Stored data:
-*-*-
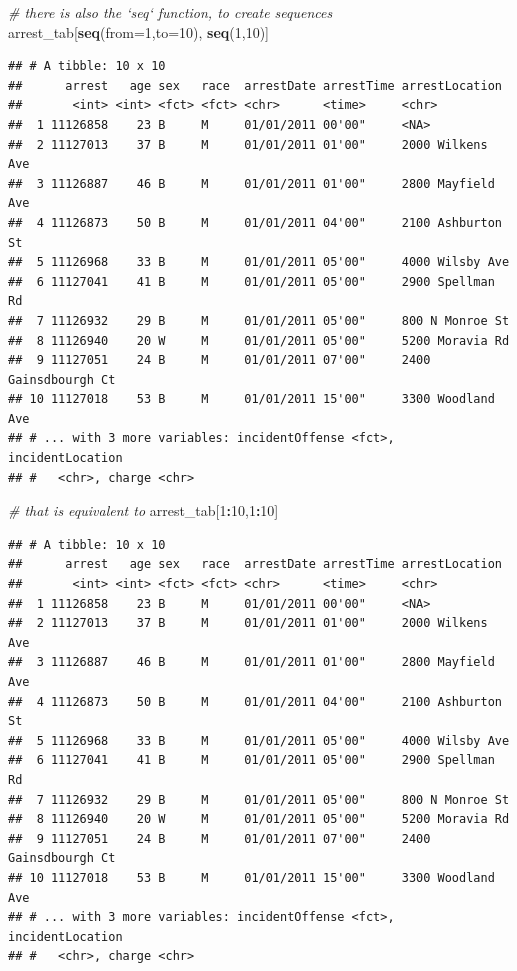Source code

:\documentclass[12pt,]{book}
\newenvironment{Shaded}{\begin{snugshade}}{\end{snugshade}}
\newcommand{\KeywordTok}[1]{\textcolor[rgb]{0.13,0.29,0.53}{\textbf{#1}}}
\newcommand{\DataTypeTok}[1]{\textcolor[rgb]{0.13,0.29,0.53}{#1}}
\newcommand{\DecValTok}[1]{\textcolor[rgb]{0.00,0.00,0.81}{#1}}
\newcommand{\CommentTok}[1]{\textcolor[rgb]{0.56,0.35,0.01}{\textit{#1}}}
\newcommand{\OperatorTok}[1]{\textcolor[rgb]{0.81,0.36,0.00}{\textbf{#1}}}
\newcommand{\NormalTok}[1]{#1}
\theoremstyle{definition}
\theoremstyle{definition}
\theoremstyle{definition}
\theoremstyle{remark}
\begin{document}
\begin{Shaded}
\begin{Highlighting}[]
\CommentTok{# there is also the `seq` function, to create sequences}
\NormalTok{arrest_tab[}\KeywordTok{seq}\NormalTok{(}\DataTypeTok{from=}\DecValTok{1}\NormalTok{,}\DataTypeTok{to=}\DecValTok{10}\NormalTok{), }\KeywordTok{seq}\NormalTok{(}\DecValTok{1}\NormalTok{,}\DecValTok{10}\NormalTok{)]}
\end{Highlighting}
\end{Shaded}

\begin{verbatim}
## # A tibble: 10 x 10
##      arrest   age sex   race  arrestDate arrestTime arrestLocation      
##       <int> <int> <fct> <fct> <chr>      <time>     <chr>               
##  1 11126858    23 B     M     01/01/2011 00'00"     <NA>                
##  2 11127013    37 B     M     01/01/2011 01'00"     2000 Wilkens Ave    
##  3 11126887    46 B     M     01/01/2011 01'00"     2800 Mayfield Ave   
##  4 11126873    50 B     M     01/01/2011 04'00"     2100 Ashburton St   
##  5 11126968    33 B     M     01/01/2011 05'00"     4000 Wilsby Ave     
##  6 11127041    41 B     M     01/01/2011 05'00"     2900 Spellman Rd    
##  7 11126932    29 B     M     01/01/2011 05'00"     800 N Monroe St     
##  8 11126940    20 W     M     01/01/2011 05'00"     5200 Moravia Rd     
##  9 11127051    24 B     M     01/01/2011 07'00"     2400 Gainsdbourgh Ct
## 10 11127018    53 B     M     01/01/2011 15'00"     3300 Woodland Ave   
## # ... with 3 more variables: incidentOffense <fct>, incidentLocation
## #   <chr>, charge <chr>
\end{verbatim}

\begin{Shaded}
\begin{Highlighting}[]
\CommentTok{# that is equivalent to }
\NormalTok{arrest_tab[}\DecValTok{1}\OperatorTok{:}\DecValTok{10}\NormalTok{,}\DecValTok{1}\OperatorTok{:}\DecValTok{10}\NormalTok{]}
\end{Highlighting}
\end{Shaded}

\begin{verbatim}
## # A tibble: 10 x 10
##      arrest   age sex   race  arrestDate arrestTime arrestLocation      
##       <int> <int> <fct> <fct> <chr>      <time>     <chr>               
##  1 11126858    23 B     M     01/01/2011 00'00"     <NA>                
##  2 11127013    37 B     M     01/01/2011 01'00"     2000 Wilkens Ave    
##  3 11126887    46 B     M     01/01/2011 01'00"     2800 Mayfield Ave   
##  4 11126873    50 B     M     01/01/2011 04'00"     2100 Ashburton St   
##  5 11126968    33 B     M     01/01/2011 05'00"     4000 Wilsby Ave     
##  6 11127041    41 B     M     01/01/2011 05'00"     2900 Spellman Rd    
##  7 11126932    29 B     M     01/01/2011 05'00"     800 N Monroe St     
##  8 11126940    20 W     M     01/01/2011 05'00"     5200 Moravia Rd     
##  9 11127051    24 B     M     01/01/2011 07'00"     2400 Gainsdbourgh Ct
## 10 11127018    53 B     M     01/01/2011 15'00"     3300 Woodland Ave   
## # ... with 3 more variables: incidentOffense <fct>, incidentLocation
## #   <chr>, charge <chr>
\end{verbatim}
\end{document}
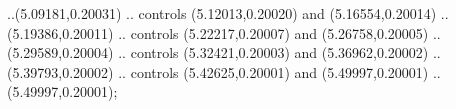 ..(5.09181,0.20031) .. controls (5.12013,0.20020) and (5.16554,0.20014) ..(5.19386,0.20011) .. controls (5.22217,0.20007) and (5.26758,0.20005) ..(5.29589,0.20004) .. controls (5.32421,0.20003) and (5.36962,0.20002) ..(5.39793,0.20002) .. controls (5.42625,0.20001) and (5.49997,0.20001) ..(5.49997,0.20001);
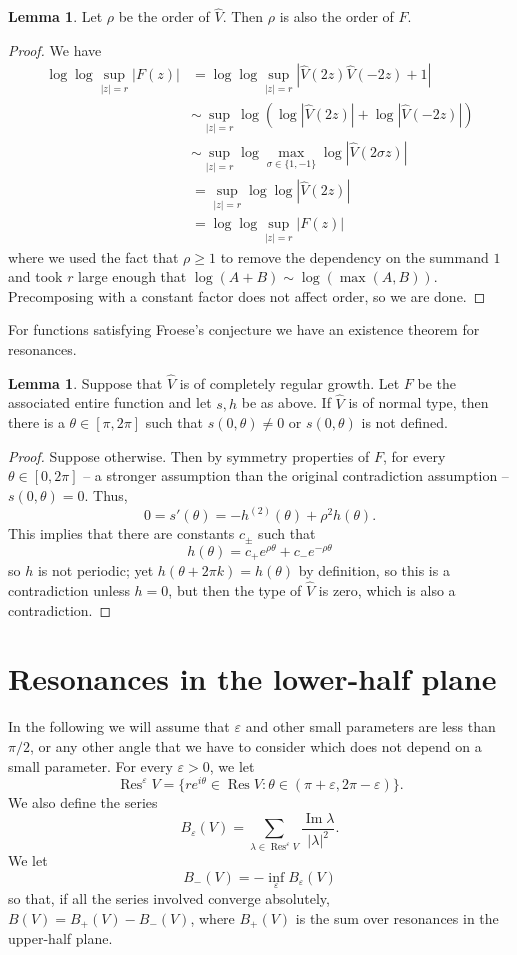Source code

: \documentclass[12pt]{report}
\DeclareMathOperator{\Res}{Res}
\renewcommand{\Im}{\operatorname{Im}}
\theoremstyle{definition}
\newtheorem{lemma}[theorem]{Lemma}
\begin{document}
\begin{lemma}
\label{order of F}
Let $\rho$ be the order of $\hat V$. Then $\rho$ is also the order of $F$.
\end{lemma}
\begin{proof}
We have
\begin{align*}\log \log \sup_{|z| = r} |F(z)| &= \log \log \sup_{|z| = r} |\hat V(2z)\hat V(-2z) + 1| \\
  &\sim \sup_{|z| = r} \log(\log |\hat V(2z)| + \log |\hat V(-2z)|)\\
  &\sim \sup_{|z| = r} \log \max_{\sigma \in \{1,-1\}} \log |\hat V(2\sigma z)|\\
  &= \sup_{|z| = r} \log \log |\hat V(2z)|\\
  &= \log \log \sup_{|z| = r} |F(z)|
\end{align*}
where we used the fact that $\rho \geq 1$ to remove the dependency on the summand $1$ and took $r$ large enough that $\log(A + B) \sim \log(\max(A, B))$. Precomposing with a constant factor does not affect order, so we are done.
\end{proof}

For functions satisfying Froese's conjecture we have an existence theorem for resonances.
\begin{lemma}
\label{existence theorem for resonances}
Suppose that $\hat V$ is of completely regular growth.
Let $F$ be the associated entire function and let $s, h$ be as above.
If $\hat V$ is of normal type, then there is a $\theta \in [\pi, 2\pi]$ such that $s(0, \theta) \neq 0$ or $s(0, \theta)$ is not defined.
\end{lemma}
\begin{proof}
Suppose otherwise. Then by symmetry properties of $F$, for every $\theta \in [0, 2\pi]$ -- a stronger assumption than the original contradiction assumption -- $s(0, \theta) = 0$. Thus,
$$0 = s'(\theta) = -h^{(2)}(\theta) + \rho^2 h(\theta).$$
This implies that there are constants $c_\pm$ such that
$$h(\theta) = c_+e^{\rho \theta} + c_-e^{-\rho\theta}$$
so $h$ is not periodic; yet $h(\theta + 2\pi k) = h(\theta)$ by definition, so this is a contradiction unless $h = 0$, but then the type of $\hat V$ is zero, which is also a contradiction.
\end{proof}



\section{Resonances in the lower-half plane}
In the following we will assume that $\varepsilon$ and other small parameters are less than $\pi/2$, or any other angle that we have to consider which does not depend on a small parameter.
For every $\varepsilon > 0$, we let
$$\Res^\varepsilon V = \{re^{i\theta} \in \Res V: \theta \in (\pi + \varepsilon, 2\pi - \varepsilon)\}.$$
We also define the series
$$B_\varepsilon(V) =\sum_{\lambda \in \Res^\varepsilon V} \frac{\Im \lambda}{|\lambda|^2}.$$
We let
$$B_-(V) = -\inf_\varepsilon B_\varepsilon(V)$$
so that, if all the series involved converge absolutely, $B(V) = B_+(V) - B_-(V)$, where $B_+(V)$ is the sum over resonances in the upper-half plane.
\end{document}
-*-*-
- **INSTRUCTIONS TO FOLLOW**
In the answer, the data should reappear exactly, with no pictures.

- **REPLY**
Source code

:\documentclass[12pt,]{book}
\newenvironment{Shaded}{\begin{snugshade}}{\end{snugshade}}
\newcommand{\KeywordTok}[1]{\textcolor[rgb]{0.13,0.29,0.53}{\textbf{#1}}}
\newcommand{\DataTypeTok}[1]{\textcolor[rgb]{0.13,0.29,0.53}{#1}}
\newcommand{\DecValTok}[1]{\textcolor[rgb]{0.00,0.00,0.81}{#1}}
\newcommand{\CommentTok}[1]{\textcolor[rgb]{0.56,0.35,0.01}{\textit{#1}}}
\newcommand{\OperatorTok}[1]{\textcolor[rgb]{0.81,0.36,0.00}{\textbf{#1}}}
\newcommand{\NormalTok}[1]{#1}
\theoremstyle{definition}
\theoremstyle{definition}
\theoremstyle{definition}
\theoremstyle{remark}
\begin{document}
\begin{Shaded}
\begin{Highlighting}[]
\CommentTok{# there is also the `seq` function, to create sequences}
\NormalTok{arrest_tab[}\KeywordTok{seq}\NormalTok{(}\DataTypeTok{from=}\DecValTok{1}\NormalTok{,}\DataTypeTok{to=}\DecValTok{10}\NormalTok{), }\KeywordTok{seq}\NormalTok{(}\DecValTok{1}\NormalTok{,}\DecValTok{10}\NormalTok{)]}
\end{Highlighting}
\end{Shaded}

\begin{verbatim}
## # A tibble: 10 x 10
##      arrest   age sex   race  arrestDate arrestTime arrestLocation      
##       <int> <int> <fct> <fct> <chr>      <time>     <chr>               
##  1 11126858    23 B     M     01/01/2011 00'00"     <NA>                
##  2 11127013    37 B     M     01/01/2011 01'00"     2000 Wilkens Ave    
##  3 11126887    46 B     M     01/01/2011 01'00"     2800 Mayfield Ave   
##  4 11126873    50 B     M     01/01/2011 04'00"     2100 Ashburton St   
##  5 11126968    33 B     M     01/01/2011 05'00"     4000 Wilsby Ave     
##  6 11127041    41 B     M     01/01/2011 05'00"     2900 Spellman Rd    
##  7 11126932    29 B     M     01/01/2011 05'00"     800 N Monroe St     
##  8 11126940    20 W     M     01/01/2011 05'00"     5200 Moravia Rd     
##  9 11127051    24 B     M     01/01/2011 07'00"     2400 Gainsdbourgh Ct
## 10 11127018    53 B     M     01/01/2011 15'00"     3300 Woodland Ave   
## # ... with 3 more variables: incidentOffense <fct>, incidentLocation
## #   <chr>, charge <chr>
\end{verbatim}

\begin{Shaded}
\begin{Highlighting}[]
\CommentTok{# that is equivalent to }
\NormalTok{arrest_tab[}\DecValTok{1}\OperatorTok{:}\DecValTok{10}\NormalTok{,}\DecValTok{1}\OperatorTok{:}\DecValTok{10}\NormalTok{]}
\end{Highlighting}
\end{Shaded}

\begin{verbatim}
## # A tibble: 10 x 10
##      arrest   age sex   race  arrestDate arrestTime arrestLocation      
##       <int> <int> <fct> <fct> <chr>      <time>     <chr>               
##  1 11126858    23 B     M     01/01/2011 00'00"     <NA>                
##  2 11127013    37 B     M     01/01/2011 01'00"     2000 Wilkens Ave    
##  3 11126887    46 B     M     01/01/2011 01'00"     2800 Mayfield Ave   
##  4 11126873    50 B     M     01/01/2011 04'00"     2100 Ashburton St   
##  5 11126968    33 B     M     01/01/2011 05'00"     4000 Wilsby Ave     
##  6 11127041    41 B     M     01/01/2011 05'00"     2900 Spellman Rd    
##  7 11126932    29 B     M     01/01/2011 05'00"     800 N Monroe St     
##  8 11126940    20 W     M     01/01/2011 05'00"     5200 Moravia Rd     
##  9 11127051    24 B     M     01/01/2011 07'00"     2400 Gainsdbourgh Ct
## 10 11127018    53 B     M     01/01/2011 15'00"     3300 Woodland Ave   
## # ... with 3 more variables: incidentOffense <fct>, incidentLocation
## #   <chr>, charge <chr>
\end{verbatim}
\end{document}
 ..(5.09181,0.20031) .. controls (5.12013,0.20020) and (5.16554,0.20014) ..(5.19386,0.20011) .. controls (5.22217,0.20007) and (5.26758,0.20005) ..(5.29589,0.20004) .. controls (5.32421,0.20003) and (5.36962,0.20002) ..(5.39793,0.20002) .. controls (5.42625,0.20001) and (5.49997,0.20001) ..(5.49997,0.20001);
Source code

: \documentclass[12pt]{report}
\DeclareMathOperator{\Res}{Res}
\renewcommand{\Im}{\operatorname{Im}}
\theoremstyle{definition}
\newtheorem{lemma}[theorem]{Lemma}
\begin{document}
\begin{lemma}
\label{order of F}
Let $\rho$ be the order of $\hat V$. Then $\rho$ is also the order of $F$.
\end{lemma}
\begin{proof}
We have
\begin{align*}\log \log \sup_{|z| = r} |F(z)| &= \log \log \sup_{|z| = r} |\hat V(2z)\hat V(-2z) + 1| \\
  &\sim \sup_{|z| = r} \log(\log |\hat V(2z)| + \log |\hat V(-2z)|)\\
  &\sim \sup_{|z| = r} \log \max_{\sigma \in \{1,-1\}} \log |\hat V(2\sigma z)|\\
  &= \sup_{|z| = r} \log \log |\hat V(2z)|\\
  &= \log \log \sup_{|z| = r} |F(z)|
\end{align*}
where we used the fact that $\rho \geq 1$ to remove the dependency on the summand $1$ and took $r$ large enough that $\log(A + B) \sim \log(\max(A, B))$. Precomposing with a constant factor does not affect order, so we are done.
\end{proof}

For functions satisfying Froese's conjecture we have an existence theorem for resonances.
\begin{lemma}
\label{existence theorem for resonances}
Suppose that $\hat V$ is of completely regular growth.
Let $F$ be the associated entire function and let $s, h$ be as above.
If $\hat V$ is of normal type, then there is a $\theta \in [\pi, 2\pi]$ such that $s(0, \theta) \neq 0$ or $s(0, \theta)$ is not defined.
\end{lemma}
\begin{proof}
Suppose otherwise. Then by symmetry properties of $F$, for every $\theta \in [0, 2\pi]$ -- a stronger assumption than the original contradiction assumption -- $s(0, \theta) = 0$. Thus,
$$0 = s'(\theta) = -h^{(2)}(\theta) + \rho^2 h(\theta).$$
This implies that there are constants $c_\pm$ such that
$$h(\theta) = c_+e^{\rho \theta} + c_-e^{-\rho\theta}$$
so $h$ is not periodic; yet $h(\theta + 2\pi k) = h(\theta)$ by definition, so this is a contradiction unless $h = 0$, but then the type of $\hat V$ is zero, which is also a contradiction.
\end{proof}



\section{Resonances in the lower-half plane}
In the following we will assume that $\varepsilon$ and other small parameters are less than $\pi/2$, or any other angle that we have to consider which does not depend on a small parameter.
For every $\varepsilon > 0$, we let
$$\Res^\varepsilon V = \{re^{i\theta} \in \Res V: \theta \in (\pi + \varepsilon, 2\pi - \varepsilon)\}.$$
We also define the series
$$B_\varepsilon(V) =\sum_{\lambda \in \Res^\varepsilon V} \frac{\Im \lambda}{|\lambda|^2}.$$
We let
$$B_-(V) = -\inf_\varepsilon B_\varepsilon(V)$$
so that, if all the series involved converge absolutely, $B(V) = B_+(V) - B_-(V)$, where $B_+(V)$ is the sum over resonances in the upper-half plane.
\end{document}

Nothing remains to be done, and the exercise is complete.